Before I get started with this thread, I'd like to say that I am only just learning java, and can't get enough of it. I'm extremely eager to understand what's in a file format, and how to be able to create my own.
My interest in this probably lies in the fact that I've always been interested in game modification. And in that field, if you don't have public tools, you probably don't have anything that can read all those files.
I'm going to be teaching myself (hopefully with the help of you guys) to access some files that no public tool exists for. They are game files created for that game, but they're old and small so once I get a grip on how files in general are structured, I should be able to start to decode them fairly quickly.
My questions are these.
1) Where should I start my research on understanding the structure of a file? I understand a little, but are there good resources for this?
2) What does it take to create a file? What level are they usually made on?
3) Any help with the language of this field?
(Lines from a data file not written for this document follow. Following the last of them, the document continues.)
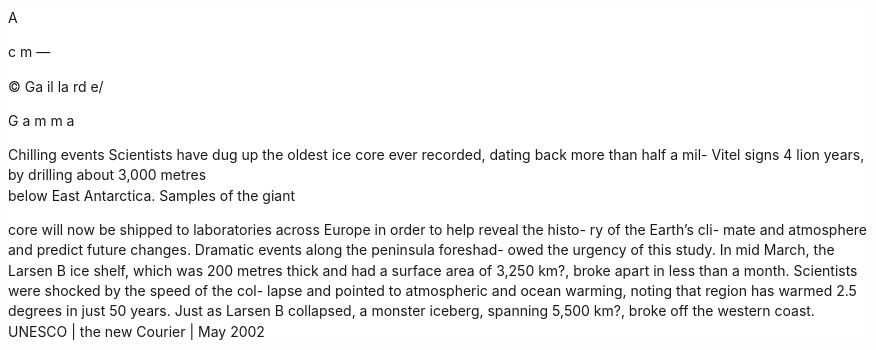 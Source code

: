 A
 
c
m
—
 
   © 
Ga
il
la
rd
e/
 
G
a
m
m
a
 
Chilling 
events 
Scientists have dug up 
the oldest ice core ever 
recorded, dating back 
more than half a mil- 
Vitel signs 
4 
lion years, by drilling 
about 3,000 metres   
below East Antarctica. 
Samples of the giant 
  
core will now be 
shipped to laboratories 
across Europe in order 
to help reveal the histo- 
ry of the Earth’s cli- 
mate and atmosphere 
and predict future 
changes. 
Dramatic events along 
the peninsula foreshad- 
owed the urgency of 
this study. In mid 
March, the Larsen B ice 
shelf, which was 
200 metres thick and 
had a surface area of 
3,250 km?, broke apart 
in less than a month. 
Scientists were shocked 
by the speed of the col- 
lapse and pointed to 
atmospheric and ocean 
warming, noting that 
region has warmed 
2.5 degrees in just 
50 years. Just as Larsen 
B collapsed, a monster 
iceberg, spanning 
5,500 km?, broke off 
the western coast. 
UNESCO | the new Courier | May 2002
Obviously, I'm illiterate as of now.
4) Am I getting myself way in over my head. If all it needs is brains and self motivation, I'll be all over this.
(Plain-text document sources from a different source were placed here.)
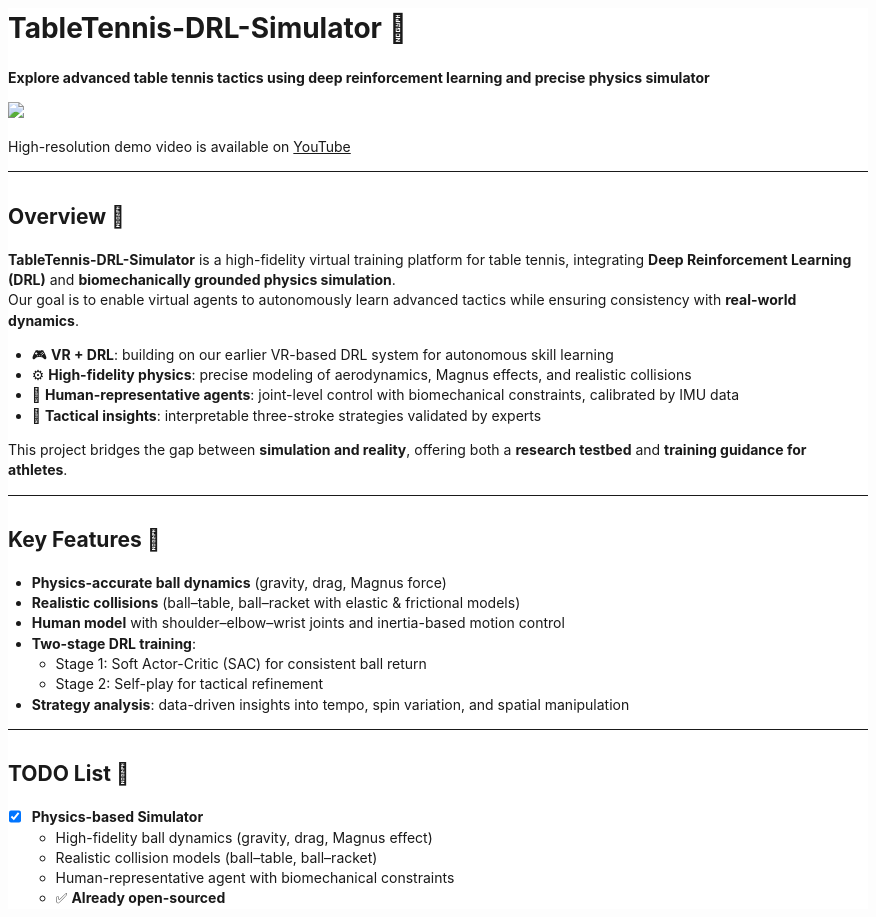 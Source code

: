 #  TableTennis-DRL-Simulator 🏓
**Explore advanced table tennis tactics using deep reinforcement learning and precise physics simulator**


<div align="left">
    <a href="./">
        <img src="./pong.gif" width="80%"/>
    </a>

High-resolution demo video is available on [YouTube](https://www.youtube.com/playlist?list=PL2UD_JyvqMzfo0Z4aaf3IONPuUPtUIifV)  

---

## Overview 🌟  

**TableTennis-DRL-Simulator** is a high-fidelity virtual training platform for table tennis, integrating **Deep Reinforcement Learning (DRL)** and **biomechanically grounded physics simulation**.  
Our goal is to enable virtual agents to autonomously learn advanced tactics while ensuring consistency with **real-world dynamics**.  

- 🎮 **VR + DRL**: building on our earlier VR-based DRL system for autonomous skill learning  
- ⚙️ **High-fidelity physics**: precise modeling of aerodynamics, Magnus effects, and realistic collisions  
- 🧍 **Human-representative agents**: joint-level control with biomechanical constraints, calibrated by IMU data  
- 🎯 **Tactical insights**: interpretable three-stroke strategies validated by experts  

This project bridges the gap between **simulation and reality**, offering both a **research testbed** and **training guidance for athletes**.  

---

## Key Features 🔑  

- **Physics-accurate ball dynamics** (gravity, drag, Magnus force)  
- **Realistic collisions** (ball–table, ball–racket with elastic & frictional models)  
- **Human model** with shoulder–elbow–wrist joints and inertia-based motion control  
- **Two-stage DRL training**:  
  - Stage 1: Soft Actor-Critic (SAC) for consistent ball return  
  - Stage 2: Self-play for tactical refinement  
- **Strategy analysis**: data-driven insights into tempo, spin variation, and spatial manipulation  

---

## TODO List 📅  

- [x] **Physics-based Simulator**  
  - High-fidelity ball dynamics (gravity, drag, Magnus effect)  
  - Realistic collision models (ball–table, ball–racket)  
  - Human-representative agent with biomechanical constraints  
  - ✅ **Already open-sourced**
If I've said anything dumb, feel free to correct me. If this is in the wrong place, feel free to move it. You know how it goes. The only thing that I'll ask is please be friendly, because I really do want to learn.
Thanks!
Well, there's generally two ways to store data. You can use a binary format or a more or less human readable format. For both formats there's different ways of encoding data.
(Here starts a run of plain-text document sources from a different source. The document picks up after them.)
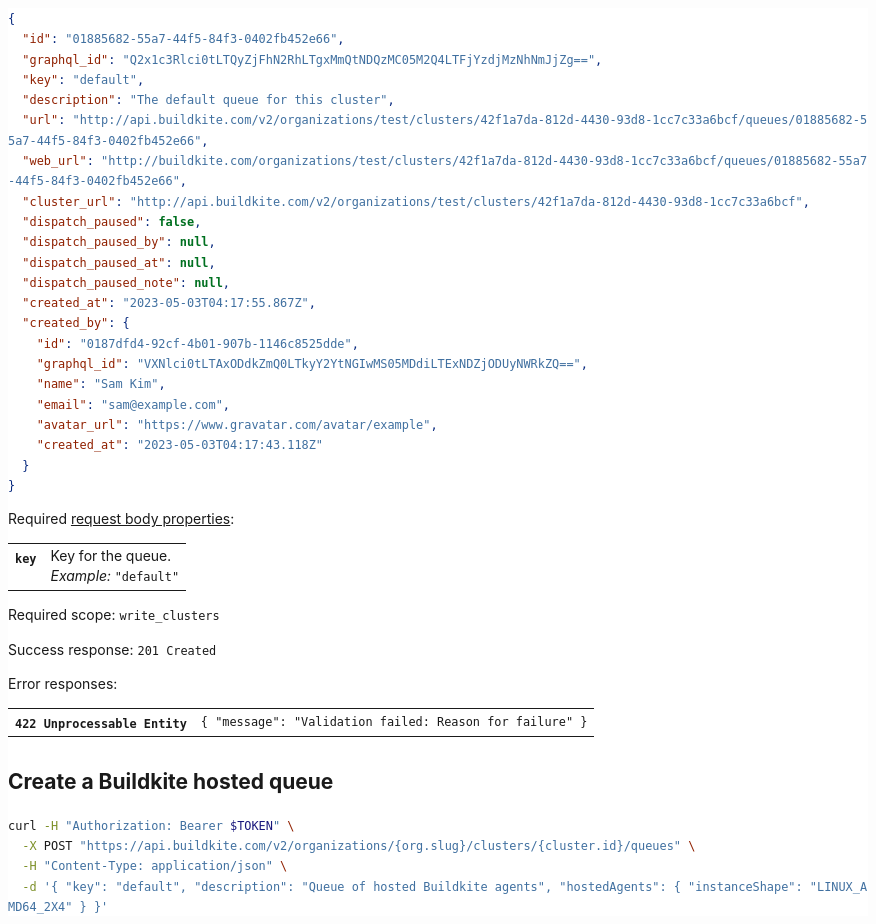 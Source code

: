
```json
{
  "id": "01885682-55a7-44f5-84f3-0402fb452e66",
  "graphql_id": "Q2x1c3Rlci0tLTQyZjFhN2RhLTgxMmQtNDQzMC05M2Q4LTFjYzdjMzNhNmJjZg==",
  "key": "default",
  "description": "The default queue for this cluster",
  "url": "http://api.buildkite.com/v2/organizations/test/clusters/42f1a7da-812d-4430-93d8-1cc7c33a6bcf/queues/01885682-55a7-44f5-84f3-0402fb452e66",
  "web_url": "http://buildkite.com/organizations/test/clusters/42f1a7da-812d-4430-93d8-1cc7c33a6bcf/queues/01885682-55a7-44f5-84f3-0402fb452e66",
  "cluster_url": "http://api.buildkite.com/v2/organizations/test/clusters/42f1a7da-812d-4430-93d8-1cc7c33a6bcf",
  "dispatch_paused": false,
  "dispatch_paused_by": null,
  "dispatch_paused_at": null,
  "dispatch_paused_note": null,
  "created_at": "2023-05-03T04:17:55.867Z",
  "created_by": {
    "id": "0187dfd4-92cf-4b01-907b-1146c8525dde",
    "graphql_id": "VXNlci0tLTAxODdkZmQ0LTkyY2YtNGIwMS05MDdiLTExNDZjODUyNWRkZQ==",
    "name": "Sam Kim",
    "email": "sam@example.com",
    "avatar_url": "https://www.gravatar.com/avatar/example",
    "created_at": "2023-05-03T04:17:43.118Z"
  }
}
```

Required [request body properties](/docs/api#request-body-properties):

<table class="responsive-table">
<tbody>
  <tr><th><code>key</code></th><td>Key for the queue.<br><em>Example:</em> <code>"default"</code>
</tbody>
</table>

Required scope: `write_clusters`

Success response: `201 Created`

Error responses:

<table class="responsive-table">
<tbody>
  <tr><th><code>422 Unprocessable Entity</code></th><td><code>{ "message": "Validation failed: Reason for failure" }</code></td></tr>
</tbody>
</table>

## Create a Buildkite hosted queue

```bash
curl -H "Authorization: Bearer $TOKEN" \
  -X POST "https://api.buildkite.com/v2/organizations/{org.slug}/clusters/{cluster.id}/queues" \
  -H "Content-Type: application/json" \
  -d '{ "key": "default", "description": "Queue of hosted Buildkite agents", "hostedAgents": { "instanceShape": "LINUX_AMD64_2X4" } }'
```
Binary formats differ a lot from each other, but plain text formats are usually encoded in XML, JSON or another well known encoding method. To get the idea of how binary formats work, [url=http://en.wikipedia.org/wiki/BMP_file_format]BMP[/url] is one of the easiest formats to understand.
Java is pretty retarded about reading binary files. You can't seek (except with RandomAccessFile), you can't read data structures all at once, etc. It doesn't support unsigned values either, which makes life difficult when the file format calls for it.
It's a total nightmare on Android where you can't create a RandomAccessFile directly from an asset. I learned this the hard way.
If your main goal is just to learn about file formats and you aren't tied to a language because you've already started a project with it, use C or C++. They're a lot less difficult to work with in this case.
By Java I mean I'm taking a class on it. These aren't subjects we're learning. The farthest I think we'll ever get into binary in that class is learning to count (already did).
I'm looking at the hex for a simple 2x2 bmp I made, and I think I'm understanding so far. The only thing confusing me is "color plane". I'm having trouble understanding it, but I'll keep working at it.
Thanks for the help so far, guys!
We're hardly into the class, so I don't understand really anything about the language so far :(
For creating tools to work with video game file formats, it's a good idea to understand how textures/sounds/models are stored, both in binary and readable formats. Some games, like Far Cry 2, will be lazy and take a standard DDS texture, slap a header on it, and call it an XBT file. Others will do more complicated things which involve a lot of work to view. They may compress it with DXT, but store it in a very strange way, or they would optimize it for consoles and it will be stored in big endian instead of the x86 method, little endian. You would need to convert that.
Making your own file format is simple, just use a char or series of chars to identify the file as your file format, then store your data as variables seperated by commas (something simple to work with). You can google CSV (comma separated value) parsers and such if you want to read them back to your program.
[QUOTE=DOG-GY;24502088]I'm looking at the hex for a simple 2x2 bmp I made, and I think I'm understanding so far. The only thing confusing me is "color plane".[/QUOTE]
I'm pretty sure "color planes" aren't totally essential to reading a bitmap. You can just discard that value.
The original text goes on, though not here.